The first taste of a cocktail is always the best, right? Well, it doesn’t have to be that way. What if, instead of drinking an increasingly watered-down beverage, your drink actually stayed tasty with each and every sip? Great mixology is all about paying attention to the details, and there’s a Giada De Laurentiis cocktail recipe hack that will total up your barkeeping game. Her secret? Instead of using plain ice cubes in your mixed drinks, freeze some of your cocktail to use instead.
It’s a simple trick, but one that makes a huge difference. We’ve made frozen coffee ice cubes before to keep our caffeinated summer beverages cool but not watery (they’re a great way to turn De Laurentiis’ Dalgona Cloud Coffee into a chilled drink, too), but for some reason, we’ve never tried the hack for cocktails.
But nothing’s worse than spending a bunch of time whipping up the perfect drink, only to have it slowly dilute and turn to water in your glass.
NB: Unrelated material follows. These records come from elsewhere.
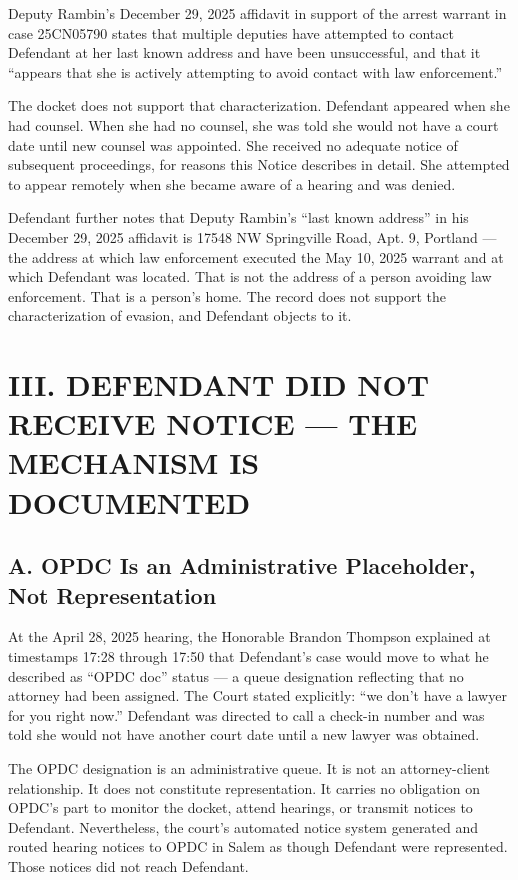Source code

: \documentclass[12pt,letterpaper]{article}
\begin{document}
Deputy Rambin's December 29, 2025 affidavit in support of the arrest warrant in
case 25CN05790 states that multiple deputies have attempted to contact Defendant
at her last known address and have been unsuccessful, and that it ``appears that
she is actively attempting to avoid contact with law enforcement.''

The docket does not support that characterization. Defendant appeared when she
had counsel. When she had no counsel, she was told she would not have a court date
until new counsel was appointed. She received no adequate notice of subsequent
proceedings, for reasons this Notice describes in detail. She attempted to appear
remotely when she became aware of a hearing and was denied.

Defendant further notes that Deputy Rambin's ``last known address'' in his
December 29, 2025 affidavit is 17548 NW Springville Road, Apt. 9, Portland ---
the address at which law enforcement executed the May 10, 2025 warrant and at
which Defendant was located. That is not the address of a person avoiding law
enforcement. That is a person's home. The record does not support the
characterization of evasion, and Defendant objects to it.


\section*{III. DEFENDANT DID NOT RECEIVE NOTICE --- THE MECHANISM IS
DOCUMENTED}

\subsection*{A. OPDC Is an Administrative Placeholder, Not Representation}

At the April 28, 2025 hearing, the Honorable Brandon Thompson explained at
timestamps 17:28 through 17:50 that Defendant's case would move to what he
described as ``OPDC doc'' status --- a queue designation reflecting that no
attorney had been assigned. The Court stated explicitly: ``we don't have a lawyer
for you right now.'' Defendant was directed to call a check-in number and was
told she would not have another court date until a new lawyer was obtained.

The OPDC designation is an administrative queue. It is not an attorney-client
relationship. It does not constitute representation. It carries no obligation on
OPDC's part to monitor the docket, attend hearings, or transmit notices to
Defendant. Nevertheless, the court's automated notice system generated and routed
hearing notices to OPDC in Salem as though Defendant were represented. Those
notices did not reach Defendant.
\end{document}
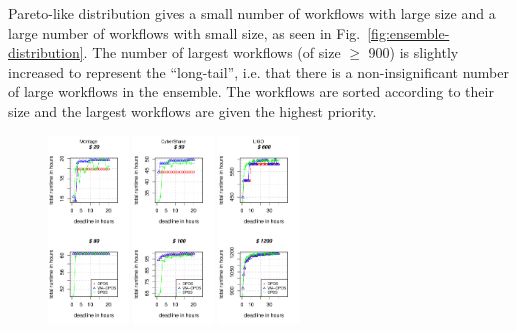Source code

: \documentclass{sig-alternate}
\begin{document}
Pareto-like distribution gives a small number of workflows with large size and a
large number of workflows with small size, as seen in
Fig.~\ref{fig:ensemble-distribution}. The number of largest
workflows (of size $\geq$ 900) is slightly increased to represent the
``long-tail'', i.e. that there is a non-insignificant number of large workflows
in the ensemble. The workflows are sorted according to their size and the largest workflows are
given the highest priority. 




\begin{figure}[t]  
\centering
\includegraphics[width=0.19\textwidth]{figures/pareto-size-MONTAGE-n-1000-8-dagh1-20m0.pdf}
\includegraphics[width=0.19\textwidth]{figures/pareto-size-CYBERSHAKE-n-1000-8-dagh1-20m0.pdf}
\includegraphics[width=0.19\textwidth]{figures/pareto-size-LIGO-n-1000-8-dagh1-40m0.pdf}

\end{figure}
\end{document}
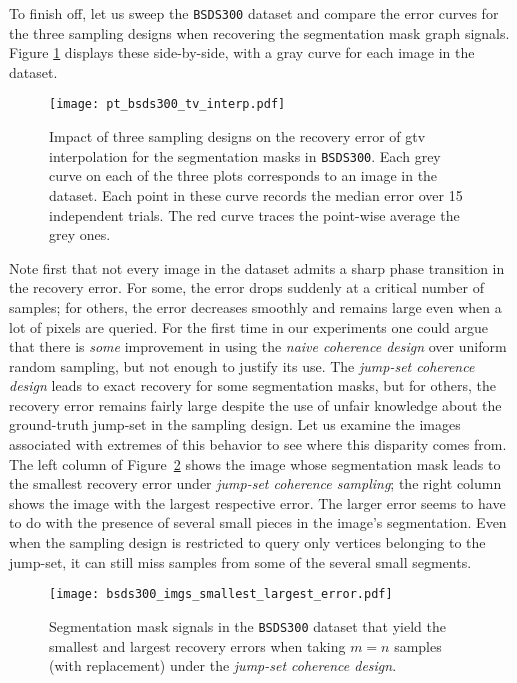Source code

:To finish off, let us sweep the \texttt{BSDS300} dataset and compare the error curves for the three sampling designs when recovering the segmentation mask graph signals. Figure \ref{fig:pt_bsds300_tv_interp} displays these side-by-side, with a gray curve for each image in the dataset.

\begin{figure}[H]
    \centering
    \texttt{[image: pt\_bsds300\_tv\_interp.pdf]}
    \caption[Three sampling designs: \texttt{BSDS300}]{Impact of three sampling designs on the recovery error of \acrshort{gtv} interpolation for the segmentation masks in \texttt{BSDS300}. Each grey curve on each of the three plots corresponds to an image in the dataset. Each point in these curve records the median error over 15 independent trials. The red curve traces the point-wise average the grey ones.}
    \label{fig:pt_bsds300_tv_interp}
\end{figure}

Note first that not every image in the dataset admits a sharp phase transition in the recovery error. For some, the error drops suddenly at a critical number of samples; for others, the error decreases smoothly and remains large even when a lot of pixels are queried. For the first time in our experiments one could argue that there is \emph{some} improvement in using the \emph{naive coherence design} over uniform random sampling, but not enough to justify its use. The \emph{jump-set coherence design} leads to exact recovery for some segmentation masks, but for others, the recovery error remains fairly large despite the use of unfair knowledge about the ground-truth jump-set in the sampling design. Let us examine the images associated with extremes of this behavior to see where this disparity comes from. The left column of Figure~\ref{fig:bsds300_imgs_smallest_largest_error} shows the image whose segmentation mask leads to the smallest recovery error under \emph{jump-set coherence sampling}; the right column shows the image with the largest respective error. The larger error seems to have to do with the presence of several small pieces in the image's segmentation. Even when the sampling design is restricted to query only vertices belonging to the jump-set, it can still miss samples from some of the several small segments.

\begin{figure}[H]
    \centering
    \texttt{[image: bsds300\_imgs\_smallest\_largest\_error.pdf]}
    \caption[Segmentation masks in \texttt{BSDS300} with the smallest and largest recovery errors]{Segmentation mask signals in the \texttt{BSDS300} dataset that yield the smallest and largest recovery errors when taking $m = n$ samples (with replacement) under the \emph{jump-set coherence design}.}
    \label{fig:bsds300_imgs_smallest_largest_error}
\end{figure}
\clearpage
No one should have to chug their cocktail for fear of ice cubes melting – that’s just a recipe for trouble.
De Laurentiis showcases the ice cube hack in her recipe for Limoncello Arnold Palmers. She adds lemon zest to a silicone ice cube mold, then fills the tray with her Limoncello Arnold Palmer mix. Once the cubes are frozen, she uses those to chill the cocktail itself. The melting cubes taste just like the drink (with an added boost of citrusy flavor thanks to the lemon zest), so you can take as long as you’d like to finish your cocktail without having to worry about it getting watery.
As long as your beverage doesn’t have too much alcohol in it (this wouldn’t work with an Old Fashioned or a Martini, for example), you should be able to freeze some of it to use as ice. Your cocktail party guests will be impressed, and it’s such an easy trick you might as well treat yourself to it any time you’re in the mood for a drink.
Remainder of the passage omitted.